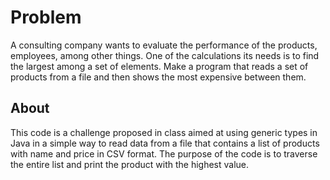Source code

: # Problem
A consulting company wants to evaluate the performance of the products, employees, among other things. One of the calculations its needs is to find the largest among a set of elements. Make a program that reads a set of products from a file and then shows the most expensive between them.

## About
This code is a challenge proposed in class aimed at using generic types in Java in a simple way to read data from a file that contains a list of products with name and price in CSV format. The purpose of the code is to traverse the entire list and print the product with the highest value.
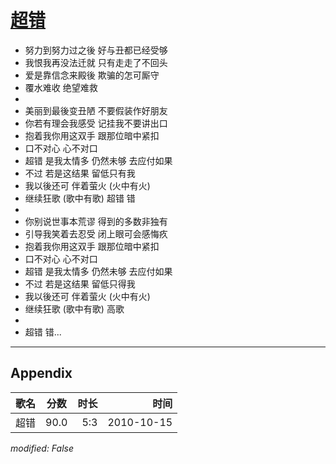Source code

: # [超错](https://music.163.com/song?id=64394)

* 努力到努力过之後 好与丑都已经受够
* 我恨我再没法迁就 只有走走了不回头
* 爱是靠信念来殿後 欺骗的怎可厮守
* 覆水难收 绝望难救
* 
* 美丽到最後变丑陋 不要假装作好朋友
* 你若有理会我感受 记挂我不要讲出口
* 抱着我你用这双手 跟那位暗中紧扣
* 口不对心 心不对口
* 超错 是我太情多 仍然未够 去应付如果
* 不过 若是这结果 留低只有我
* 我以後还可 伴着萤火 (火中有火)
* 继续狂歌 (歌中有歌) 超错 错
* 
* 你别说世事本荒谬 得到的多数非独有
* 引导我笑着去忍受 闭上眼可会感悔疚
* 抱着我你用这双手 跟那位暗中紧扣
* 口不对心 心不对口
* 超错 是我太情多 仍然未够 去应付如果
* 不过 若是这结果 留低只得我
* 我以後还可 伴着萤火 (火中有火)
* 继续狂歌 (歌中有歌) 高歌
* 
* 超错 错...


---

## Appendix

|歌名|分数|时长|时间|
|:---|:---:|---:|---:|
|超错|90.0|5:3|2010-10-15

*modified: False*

What is needed »
Restate the entries above word for word, keeping pictures out of the copy.

Result of this task »
Source code

: # Problem
A consulting company wants to evaluate the performance of the products, employees, among other things. One of the calculations its needs is to find the largest among a set of elements. Make a program that reads a set of products from a file and then shows the most expensive between them.

## About
This code is a challenge proposed in class aimed at using generic types in Java in a simple way to read data from a file that contains a list of products with name and price in CSV format. The purpose of the code is to traverse the entire list and print the product with the highest value.
Source code

: # [超错](https://music.163.com/song?id=64394)

* 努力到努力过之後 好与丑都已经受够
* 我恨我再没法迁就 只有走走了不回头
* 爱是靠信念来殿後 欺骗的怎可厮守
* 覆水难收 绝望难救
* 
* 美丽到最後变丑陋 不要假装作好朋友
* 你若有理会我感受 记挂我不要讲出口
* 抱着我你用这双手 跟那位暗中紧扣
* 口不对心 心不对口
* 超错 是我太情多 仍然未够 去应付如果
* 不过 若是这结果 留低只有我
* 我以後还可 伴着萤火 (火中有火)
* 继续狂歌 (歌中有歌) 超错 错
* 
* 你别说世事本荒谬 得到的多数非独有
* 引导我笑着去忍受 闭上眼可会感悔疚
* 抱着我你用这双手 跟那位暗中紧扣
* 口不对心 心不对口
* 超错 是我太情多 仍然未够 去应付如果
* 不过 若是这结果 留低只得我
* 我以後还可 伴着萤火 (火中有火)
* 继续狂歌 (歌中有歌) 高歌
* 
* 超错 错...


---

## Appendix

|歌名|分数|时长|时间|
|:---|:---:|---:|---:|
|超错|90.0|5:3|2010-10-15

*modified: False*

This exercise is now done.